Entre el grupo al que acompaña este reportero en su huida está la pequeña Fátima, de cinco años, junto a su padre. La niña no deja en ningún momento la cazuela comida de roña en la que lleva una crema hecha a base de harina que de vez en cuando se lleva a la boca con una cuchara. En un momento dado, saca del bolsillo de su chaquetón un cepillo de dientes e improvisa un lavado de boca.

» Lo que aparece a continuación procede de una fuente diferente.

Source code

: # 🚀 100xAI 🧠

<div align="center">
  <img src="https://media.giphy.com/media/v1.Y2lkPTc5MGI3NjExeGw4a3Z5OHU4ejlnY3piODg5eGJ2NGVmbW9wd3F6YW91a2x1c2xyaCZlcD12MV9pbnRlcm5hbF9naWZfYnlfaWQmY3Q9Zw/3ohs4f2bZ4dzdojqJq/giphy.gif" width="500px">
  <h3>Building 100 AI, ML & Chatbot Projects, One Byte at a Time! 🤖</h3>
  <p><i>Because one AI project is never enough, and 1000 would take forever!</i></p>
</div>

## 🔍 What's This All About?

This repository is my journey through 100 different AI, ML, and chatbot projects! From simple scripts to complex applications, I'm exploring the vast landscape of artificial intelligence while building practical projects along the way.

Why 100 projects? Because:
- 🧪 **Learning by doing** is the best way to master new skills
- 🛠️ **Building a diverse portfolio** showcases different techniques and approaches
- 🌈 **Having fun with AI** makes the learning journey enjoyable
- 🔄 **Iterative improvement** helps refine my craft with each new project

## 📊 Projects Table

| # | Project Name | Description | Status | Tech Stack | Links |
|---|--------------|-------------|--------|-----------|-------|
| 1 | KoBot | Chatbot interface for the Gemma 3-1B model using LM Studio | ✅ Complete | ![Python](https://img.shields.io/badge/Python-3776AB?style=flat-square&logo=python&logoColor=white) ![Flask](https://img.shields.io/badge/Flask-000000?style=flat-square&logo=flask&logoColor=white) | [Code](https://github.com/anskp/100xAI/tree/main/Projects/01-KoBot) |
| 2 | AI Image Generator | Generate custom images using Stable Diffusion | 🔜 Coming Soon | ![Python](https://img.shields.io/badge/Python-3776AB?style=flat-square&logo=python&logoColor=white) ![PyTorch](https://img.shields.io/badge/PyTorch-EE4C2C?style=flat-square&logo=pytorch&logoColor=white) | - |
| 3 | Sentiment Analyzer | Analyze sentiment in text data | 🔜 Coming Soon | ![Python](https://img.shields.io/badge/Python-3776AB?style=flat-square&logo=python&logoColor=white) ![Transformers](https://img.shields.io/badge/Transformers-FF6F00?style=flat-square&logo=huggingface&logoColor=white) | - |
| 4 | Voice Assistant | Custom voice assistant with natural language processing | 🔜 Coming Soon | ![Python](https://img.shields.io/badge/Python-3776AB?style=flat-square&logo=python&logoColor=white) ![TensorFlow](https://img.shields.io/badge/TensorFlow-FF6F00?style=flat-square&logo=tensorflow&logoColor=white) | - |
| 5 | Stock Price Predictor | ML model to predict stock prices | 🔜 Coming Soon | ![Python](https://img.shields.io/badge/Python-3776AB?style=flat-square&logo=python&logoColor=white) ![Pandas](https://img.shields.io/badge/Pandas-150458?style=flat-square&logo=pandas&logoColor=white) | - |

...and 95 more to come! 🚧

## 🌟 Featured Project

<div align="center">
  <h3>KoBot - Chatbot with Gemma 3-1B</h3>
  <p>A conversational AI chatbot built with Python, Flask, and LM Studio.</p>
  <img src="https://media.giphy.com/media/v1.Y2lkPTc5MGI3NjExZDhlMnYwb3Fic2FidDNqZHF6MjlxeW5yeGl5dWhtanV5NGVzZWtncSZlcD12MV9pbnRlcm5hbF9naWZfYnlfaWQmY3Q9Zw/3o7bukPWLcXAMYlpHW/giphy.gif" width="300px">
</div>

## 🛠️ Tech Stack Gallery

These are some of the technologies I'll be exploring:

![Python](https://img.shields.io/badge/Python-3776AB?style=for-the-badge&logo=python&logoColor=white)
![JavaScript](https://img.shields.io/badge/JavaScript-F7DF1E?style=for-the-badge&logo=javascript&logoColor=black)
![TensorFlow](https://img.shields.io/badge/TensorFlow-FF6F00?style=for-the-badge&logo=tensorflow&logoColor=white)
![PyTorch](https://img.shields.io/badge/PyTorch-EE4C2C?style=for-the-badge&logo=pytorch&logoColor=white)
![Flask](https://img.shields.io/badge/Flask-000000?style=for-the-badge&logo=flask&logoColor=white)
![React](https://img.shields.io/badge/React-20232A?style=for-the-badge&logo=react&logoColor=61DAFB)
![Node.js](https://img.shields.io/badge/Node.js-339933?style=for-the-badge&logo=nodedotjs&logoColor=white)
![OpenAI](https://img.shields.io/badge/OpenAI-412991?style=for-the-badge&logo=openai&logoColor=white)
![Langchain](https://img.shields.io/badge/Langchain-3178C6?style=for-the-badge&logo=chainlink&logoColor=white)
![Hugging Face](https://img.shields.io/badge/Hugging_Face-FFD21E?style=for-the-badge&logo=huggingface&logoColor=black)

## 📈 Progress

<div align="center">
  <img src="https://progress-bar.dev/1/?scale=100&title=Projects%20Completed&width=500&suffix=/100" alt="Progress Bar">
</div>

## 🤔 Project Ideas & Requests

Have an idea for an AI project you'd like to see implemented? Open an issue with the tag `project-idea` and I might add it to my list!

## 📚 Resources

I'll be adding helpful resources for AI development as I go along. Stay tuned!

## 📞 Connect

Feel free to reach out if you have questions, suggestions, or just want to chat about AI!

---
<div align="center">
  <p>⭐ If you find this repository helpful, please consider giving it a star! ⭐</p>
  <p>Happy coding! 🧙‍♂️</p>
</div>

Casos como el de esta niña, nacida en Marruecos de padres marfileños, son la prueba de que el viaje en busca de una vida mejor de estos subsaharianos con frecuencia se alarga en el tiempo durante años sin lograr su objetivo. Marruecos fue durante años el último país de tránsito para los emigrantes africanos antes de pisar el sueño europeo, pero con el incremento de las medidas de seguridad acordadas con la Unión Europea, desde la pasada década el país magrebí se ha convertido en un tapón para miles de personas que acaban atrapadas en él a la fuerza.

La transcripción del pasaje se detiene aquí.